When I was 18, I would take my high school sweetheart out on Fridays. We always went to McDonald's, and I always ordered the same thing: three Big Mac's, two large orders of fries, and a chocolate shake. And I weight 135 pounds!

That was nearly 40 years and nearly 80 pounds ago.

A friend claims, in his late teens, to have been able to eat a dozen Krispy Kremes with a gallon of whole milk and never to gain an ounce. I believe him. I also believe he can't do it now!

The doctor said, "When you were 18, your body could process styrofoam if you ate any!"

In what realm of life can do you do whatever you want, as long as you want, whenever you want, with impunity, without paying any price? In what area of your life may you get away without exercising discipline?

There is every possibility that none of the failing health I experience today would ever have been a consideration if at any time I had begun to act as if I'm no longer 18! Discipline, as onerous as it is, would have brought me a significant amount of happiness I do not know today, and would have saved me considerable pain, fear, and expense!

A precious woman I know was diagnosed diabetic several months ago. She is philosophical about it. She says, "It's not unfair. I ate my share of cake and pie and cookies and candies. In fact, I ate several people's share!" She believes she deserved what she got. The good news is, wisely, she has adopted the discipline she should have taken on decades ago, she has lost a lot of weight, she is feeling better than she has in years, looking better, and she is going to live with diabetes "not barely, but TRIUMPHANTLY!"

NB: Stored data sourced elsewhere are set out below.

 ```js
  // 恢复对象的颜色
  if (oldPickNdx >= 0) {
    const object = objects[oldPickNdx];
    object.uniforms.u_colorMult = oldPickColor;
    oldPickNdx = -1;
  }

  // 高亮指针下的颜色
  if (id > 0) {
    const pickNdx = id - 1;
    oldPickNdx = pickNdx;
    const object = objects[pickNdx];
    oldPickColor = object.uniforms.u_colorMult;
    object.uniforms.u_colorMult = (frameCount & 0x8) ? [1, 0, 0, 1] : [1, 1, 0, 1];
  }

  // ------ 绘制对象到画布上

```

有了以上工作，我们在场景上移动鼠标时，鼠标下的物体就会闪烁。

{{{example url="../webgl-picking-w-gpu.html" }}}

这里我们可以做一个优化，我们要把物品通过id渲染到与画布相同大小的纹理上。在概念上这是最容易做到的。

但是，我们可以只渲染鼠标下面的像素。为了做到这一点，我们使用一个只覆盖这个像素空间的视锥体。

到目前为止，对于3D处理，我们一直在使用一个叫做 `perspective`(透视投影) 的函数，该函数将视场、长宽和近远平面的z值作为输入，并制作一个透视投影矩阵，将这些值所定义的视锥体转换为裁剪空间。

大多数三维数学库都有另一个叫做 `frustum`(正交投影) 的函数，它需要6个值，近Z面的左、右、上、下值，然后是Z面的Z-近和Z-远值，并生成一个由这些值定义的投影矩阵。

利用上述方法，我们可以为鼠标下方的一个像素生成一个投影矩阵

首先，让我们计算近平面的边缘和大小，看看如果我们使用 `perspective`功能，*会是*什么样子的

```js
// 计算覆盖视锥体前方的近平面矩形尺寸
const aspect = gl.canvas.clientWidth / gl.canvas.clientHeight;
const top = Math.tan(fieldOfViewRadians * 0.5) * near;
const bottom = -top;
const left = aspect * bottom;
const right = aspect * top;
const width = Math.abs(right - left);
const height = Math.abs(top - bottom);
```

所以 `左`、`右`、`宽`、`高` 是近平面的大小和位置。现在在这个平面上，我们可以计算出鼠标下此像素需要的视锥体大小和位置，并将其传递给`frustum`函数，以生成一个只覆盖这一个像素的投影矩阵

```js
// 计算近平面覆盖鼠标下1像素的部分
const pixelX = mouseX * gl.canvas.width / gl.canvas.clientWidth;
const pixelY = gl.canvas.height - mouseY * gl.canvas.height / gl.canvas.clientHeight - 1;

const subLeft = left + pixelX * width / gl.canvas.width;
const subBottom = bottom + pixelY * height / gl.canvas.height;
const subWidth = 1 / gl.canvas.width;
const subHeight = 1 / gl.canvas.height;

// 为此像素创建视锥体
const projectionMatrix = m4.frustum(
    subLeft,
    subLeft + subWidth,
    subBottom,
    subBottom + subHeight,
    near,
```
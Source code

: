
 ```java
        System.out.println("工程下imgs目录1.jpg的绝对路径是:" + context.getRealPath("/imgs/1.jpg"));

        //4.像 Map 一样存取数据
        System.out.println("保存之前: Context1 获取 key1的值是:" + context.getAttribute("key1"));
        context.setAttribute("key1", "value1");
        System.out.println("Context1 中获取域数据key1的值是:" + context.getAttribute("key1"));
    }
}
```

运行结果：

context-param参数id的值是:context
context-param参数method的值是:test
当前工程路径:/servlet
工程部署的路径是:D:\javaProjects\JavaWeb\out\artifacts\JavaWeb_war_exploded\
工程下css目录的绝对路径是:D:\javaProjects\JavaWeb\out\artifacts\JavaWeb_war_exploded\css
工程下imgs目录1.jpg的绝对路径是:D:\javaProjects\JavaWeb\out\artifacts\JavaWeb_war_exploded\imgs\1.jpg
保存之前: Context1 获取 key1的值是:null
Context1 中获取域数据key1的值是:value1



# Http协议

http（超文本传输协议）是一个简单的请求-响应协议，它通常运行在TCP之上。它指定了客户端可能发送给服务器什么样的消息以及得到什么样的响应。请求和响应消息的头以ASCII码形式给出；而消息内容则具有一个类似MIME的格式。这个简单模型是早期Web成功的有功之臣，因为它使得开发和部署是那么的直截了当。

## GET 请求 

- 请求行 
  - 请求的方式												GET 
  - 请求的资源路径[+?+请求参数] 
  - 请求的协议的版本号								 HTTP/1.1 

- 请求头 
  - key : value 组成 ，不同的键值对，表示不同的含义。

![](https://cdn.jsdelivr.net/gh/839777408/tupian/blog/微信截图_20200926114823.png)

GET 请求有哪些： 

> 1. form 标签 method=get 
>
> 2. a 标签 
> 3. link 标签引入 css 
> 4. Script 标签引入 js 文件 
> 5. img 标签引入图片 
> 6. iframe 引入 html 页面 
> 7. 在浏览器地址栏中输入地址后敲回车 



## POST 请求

What I took for granted just a couple of decades ago I now must work for. Well, God blessed me with magnificent good health. Many have died living as I have always lived, much younger than me. It's okay, I'm awake now, I'm paying attention, and I am not going to eat myself to death. I am going to exercise.

At least once a day I recite a list I call my personal Affirmations and Intentions, and, being who I am, I make them a prayer. They are in seven categories: Faith, Family, Fitness, Finance, Firm, Friends, and Fun. The third one, Fitness, goes like this:

"IT IS MY INTENTION to be as healthy, Lord, as you know I can be. I intend for my appetite to MEET, and not to EXCEED, my needs. I intend to find the foods that are best for me increasingly delicious, and the ones that aren't, increasingly cloying. I intend to drink all the water every day that I should. I intend to do some exercise, purely for the sake of exercise, every day. I intend, by my next birthday, for my gut to be gone, my blood pressure and my cholesterol and my resting pulse to be down to where they ought to be."

I've been checking out my family tree. There are an awful lot of people among my direct ancestors who lived well into their 80's and 90's.

I've decided to live to be at least 110. It's going to take discipline and work.

But what good thing in life, what really good thing, every happens without decision, commitment, discipline, and hard work?